Author: Student Ambassador Page 25 of 41

Three weeks: A graduation poem

three weeks: a graduation poem by #CMUwpg student Emily Hamm

Three Weeks

I came to CMU four years ago
I said, “mom I’m moving to Winnipeg on Monday, we’ll have to pack the car.”
I said “I’ll stay for three weeks, and if I hate it I’ll come home.”
Three days after I got here I sobbed for two hours and I told her how I couldn’t do any of it.
          School hadn’t even started and I couldn’t do any of it.
I told her even my dorm room didn’t feel safe and that everything was terrifying
          while all the functional people ate smokies on the lawn and listened to Pocket Change.
She told me I could come home if I wanted.
I didn’t want to want to.

I went to class the next day. I was at least intrigued.
I realized there were people who wanted to think as much as I thought all the time.
I realized I could focus my thoughts on something other than fear.
So I studied what I wanted.
I didn’t study for a degree,
When Adelia sent me the forms to declare my major I put them in my trash folder and picked courses
based on what I wanted to take.
When Connor sent me the forms to declare my major I put them in my trash folder and picked courses
that I wanted to take.
When Vern sent me the forms to declare my major I put them in my trash folder and picked courses
that I wanted to take.
I filled out degree audit forms at the kitchen table with my friend and I cobbled together a degree out of
the things that I wanted to take.
(and a couple of unfortunate hail-mary communications fulfillments, thrown together to create a degree out of first year biologys and chemistrys, some comm. courses I took mostly because I like stories and an intense fascination with the old testament that sometimes accidentally involves the new testament
too)
And eventually I handed in my forms to declare my major and to graduate on the same day. (sorry)

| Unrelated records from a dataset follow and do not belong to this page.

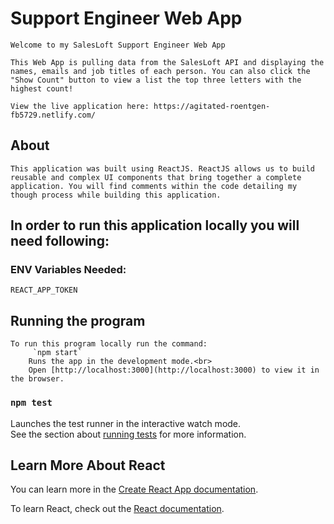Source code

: 

# Support Engineer Web App
    
    Welcome to my SalesLoft Support Engineer Web App
    
    This Web App is pulling data from the SalesLoft API and displaying the names, emails and job titles of each person. You can also click the "Show Count" button to view a list the top three letters with the highest count!
    
    View the live application here: https://agitated-roentgen-fb5729.netlify.com/

## About
    
    This application was built using ReactJS. ReactJS allows us to build reusable and complex UI components that bring together a complete application. You will find comments within the code detailing my though process while building this application. 
    
## In order to run this application locally you will need following:
### ENV Variables Needed:
    REACT_APP_TOKEN

## Running the program
    To run this program locally run the command:
         `npm start`
        Runs the app in the development mode.<br>
        Open [http://localhost:3000](http://localhost:3000) to view it in the browser.

### `npm test`

Launches the test runner in the interactive watch mode.<br>
See the section about [running tests](https://facebook.github.io/create-react-app/docs/running-tests) for more information.

## Learn More About React

You can learn more in the [Create React App documentation](https://facebook.github.io/create-react-app/docs/getting-started).

To learn React, check out the [React documentation](https://reactjs.org/).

Emily Hamm, (centre), with her family on graduation day at Canadian Mennonite University in June, 2017.

I took a degree that made me a person. I put myself together after time and again after breaking myself
apart. I picked up my dismembered arm and taped my kidneys back in
After
Relationships I got wrong
Privilege I had and couldn’t give away
Mental illness – you know PTSD-GAD-PDD-OCD all the letters I got that never went on my
transcript.

I loved some people and some people loved me and when it overlapped it was beautiful –
Like a venn diagram that’s just a circle – it was so clear.
And I learned things I didn’t want to, like when I fly overseas, someone’s home gets closer to flooding.
Like when I use a logical fallacy, I’m not really winning an argument.
Like how to write a marketing plan.

I learned a lot of things I did want to learn. Things that made me a person.
That communication theory explains how I talk to people, and how I should talk to people.
That honestly the best part of the Pentateuch is Shiphrah and Puah.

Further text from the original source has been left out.